City rejects request to renovate Tylertown
Published 7:35 pm Thursday, August 20, 2020
The Batesville Mayor and Board of Aldermen has denied the special exception request of real estate developer Woody Loden to transform the Tylertown Plaza shopping center/office complex into a series of small apartments.
Loden had the approval of the city’s Planning Commission to make about 21 apartments – one and two bedrooms – at the location on Woodland Road, just off Hwy. 6 behind the KFC store. He told commission members he hoped to fill the apartments with college students expected to enroll at The Concourse, currently under construction at the site of the old Factory Stores outlet mall.
The Northwest Mississippi Community College satellite site, which will serve as a workforce development center in conjunction with area industry, is expected to open next fall.

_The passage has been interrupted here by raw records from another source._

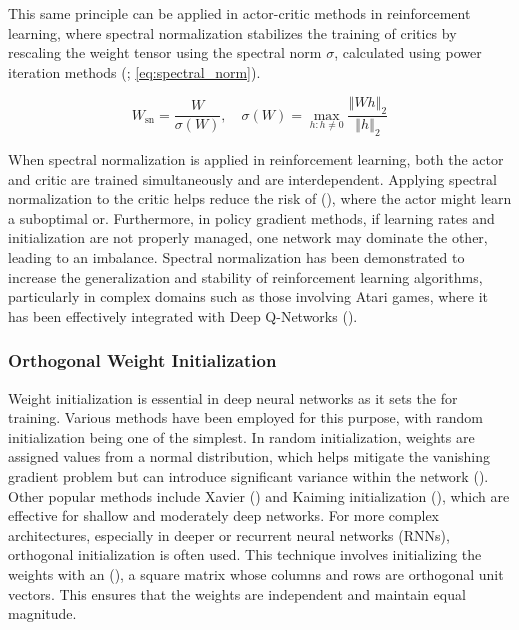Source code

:         \bigskip
        
        \noindent  This same principle can be applied in actor-critic methods in reinforcement learning, where spectral normalization stabilizes the training of critics by rescaling the weight tensor using the spectral norm $\sigma$, calculated using power iteration methods (\textcolor{deepblue}{\cite{pytorch2}; \autoref{eq:spectral_norm}}). 
        
        \begin{equation}
            W_{\text{sn}} = \frac{W}{\sigma(W)}, \quad \sigma(W) = \underset{h: h \neq 0}{\max}\frac{\left\Vert W h \right\Vert_2}{\left\Vert h \right\Vert_2}
            \label{eq:spectral_norm}
        \end{equation}
        
        \noindent When spectral normalization is applied in reinforcement learning, both the actor and critic are trained simultaneously and are interdependent. Applying spectral normalization to the critic helps reduce the risk of (\cite{dohare2023overcoming}), where the actor might learn a suboptimal or. Furthermore, in policy gradient methods, if learning rates and initialization are not properly managed, one network may dominate the other, leading to an imbalance. Spectral normalization has been demonstrated to increase the generalization and stability of reinforcement learning algorithms, particularly in complex domains such as those involving Atari games, where it has been effectively integrated with Deep Q-Networks (\cite{gogianu2021spectral}).

    \subsubsection{Orthogonal Weight Initialization}
    \label{subsec:ortho}
        
        \noindent Weight initialization is essential in deep neural networks as it sets the for training. Various methods have been employed for this purpose, with random initialization being one of the simplest. In random initialization, weights are assigned values from a normal distribution, which helps mitigate the vanishing gradient problem but can introduce significant variance within the network (\cite{hu2020provable}). Other popular methods include Xavier (\cite{kumar2017weight}) and Kaiming initialization (\cite{he2015delving}), which are effective for shallow and moderately deep networks. For more complex architectures, especially in deeper or recurrent neural networks (RNNs), orthogonal initialization is often used. This technique involves initializing the weights with an  (\cite{wiki:Orthogonal_matrix}), a square matrix whose columns and rows are orthogonal unit vectors. This ensures that the weights are independent and maintain equal magnitude.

After receiving initial approval, Loden appeared before the city board earlier this month, outlining his plans to convert the office spaces into a mixed use development, remodeling for apartments in the spaces that are currently empty.
At the public hearing in opposition to Loden’s plan was Lent Thomas, who brought a petition with 97 signatures from area property owners and residents of Woodland Rd. and the Dogwood Hills subdivision.
Thomas told board members he and others oppose the changing of the Tylertown Plaza property use to allow for apartments because they believed it would lower property values generally, and could possibly be an unattractive part of the city.
Thomas said with no landscaping plans, and no guarantee that children’s toys and barbecue grills would not be seen from Woodland Rd., he thought the city would best be served by denying the application.
Loden told the board he intended to install landscaping and fencing as the development of apartments continued, but that his plans for the first one or two remodels did not include exterior upgrades. He said if aldermen were concerned about the future of the property, they should allow him to develop one or two apartments at the property until they were satisfied the project would be a positive addition to the area.
Thomas countered that allowing one apartment there was the same as allowing all 21 spaces to be developed and said his opposition would not waver even if just one apartment was allowed.
The board told Loden they would take the matter under advisement and revisit the request at a later meeting, but later at the same gathering brought the discussion up again and took a vote on the proposition. Aldermen Bobby Walton was the single vote against denying the request.
Loden can bring the matter before the city again, but hasn’t yet made a new application to the Code Office.